Earth Observation Satellites, EO, have long patronized us from orbit. They monitor climate change dynamics and the pollution of the oceans by plastics. These satellites also assist with locating and combating the effects of human-made and natural disasters.
The newly aggravated problem of food scarcity made us take a new look at another significant role of EO-satellites – supporting the agro-industrial sector. Today, satellite monitoring technologies help control the level of crop yield, carry out planned irrigation of crops, and timely notice the danger of drought and pests, thus contributing to the preservation of crops.
EO satellites: from origins to the present days
The first satellite launched to study the Earth was a joint project between NASA and the US Department of Agriculture. The project was called TIROS-1, a meteorological satellite launched on April 1, 1960, and was primarily intended to make meteorological observations from orbit. Another purpose of TIROS-1, more fundamental, was NASA’s desire to demonstrate the possibility of targeting such spacecraft in orbit to monitor our planet.
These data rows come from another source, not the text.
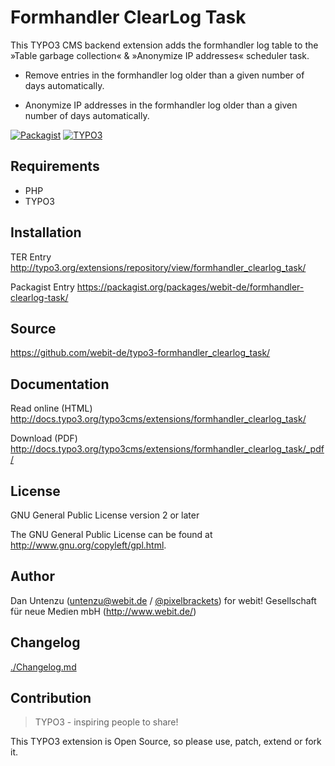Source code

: Formhandler ClearLog Task
=========================

This TYPO3 CMS backend extension adds the formhandler log table to the »Table garbage collection« & »Anonymize IP addresses« scheduler task.

* Remove entries in the formhandler log older than a given number of days automatically.

* Anonymize IP addresses in the formhandler log older than a given number of days automatically.

[![Packagist](https://img.shields.io/packagist/v/webit-de/formhandler-clearlog-task.svg)](https://packagist.org/packages/webit-de/formhandler-clearlog-task/)
[![TYPO3](https://img.shields.io/badge/TYPO3-extension-orange.svg)](https://extensions.typo3.org/extension/formhandler_clearlog_task/)

Requirements
------------

* PHP
* TYPO3

Installation
-------------

TER Entry http://typo3.org/extensions/repository/view/formhandler_clearlog_task/

Packagist Entry https://packagist.org/packages/webit-de/formhandler-clearlog-task/

Source
------

https://github.com/webit-de/typo3-formhandler_clearlog_task/

Documentation
-------------

Read online (HTML) http://docs.typo3.org/typo3cms/extensions/formhandler_clearlog_task/

Download (PDF) http://docs.typo3.org/typo3cms/extensions/formhandler_clearlog_task/_pdf/

License
-------

GNU General Public License version 2 or later

The GNU General Public License can be found at http://www.gnu.org/copyleft/gpl.html.

Author
------

Dan Untenzu (<untenzu@webit.de> / [@pixelbrackets](https://github.com/pixelbrackets))
for webit! Gesellschaft für neue Medien mbH (http://www.webit.de/)

Changelog
---------

[./Changelog.md](./Changelog.md)

Contribution
------------

> TYPO3 - inspiring people to share!

This TYPO3 extension is Open Source, so please use, patch, extend or fork it.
TIROS-1 was the first demonstration of what would later be called precision agriculture. This method makes it possible to determine terrain conditions, assess soil fertility, and monitor the weather. The new range of capabilities indirectly indicated that such satellites could help a lot in the agricultural field in the future. They will be especially useful where a large area or inaccessibility of the investigated lands does not allow a competent assessment of their main indicators from the ground.
Today satellite monitoring companies are ready to launch whole constellations of EO satellites capable of monitoring the overall condition of fields and forest areas with the possibility of updating the information every 24 hours. Small in size, these satellites can place sensors and optical cameras on their satellite buses to provide the most complete picture of the condition of crop fields worldwide.
EOS Data Analytics, which plans to launch its constellation of 7 EOS SAT optical satellites into low-Earth orbit by 2025, seems to have achieved a perfect ratio in terms of lightness and multi-tasking of its monitoring satellites. The small EOS SAT-1, which the company plans to launch in early 2023, weighs as little as 178 kg and carries 2 DragonEye optical sensors capable of surveying in eleven spectral bands (the next constellation satellites will increase that figure to 13).

EOSDA estimates that each satellite from the future SAT constellation will be able to cover up to one million square kilometers, and the coverage of the entire satellite constellation after its launch will range from 8.6 to 9.4 million square kilometers (with the possibility of expanding the coverage to twelve million square kilometers).
Only 62 years after the launch of TIROS-1, humanity came close to permanent monitoring of 100% of the cultivated lands of the twenty most developed agrarian countries worldwide.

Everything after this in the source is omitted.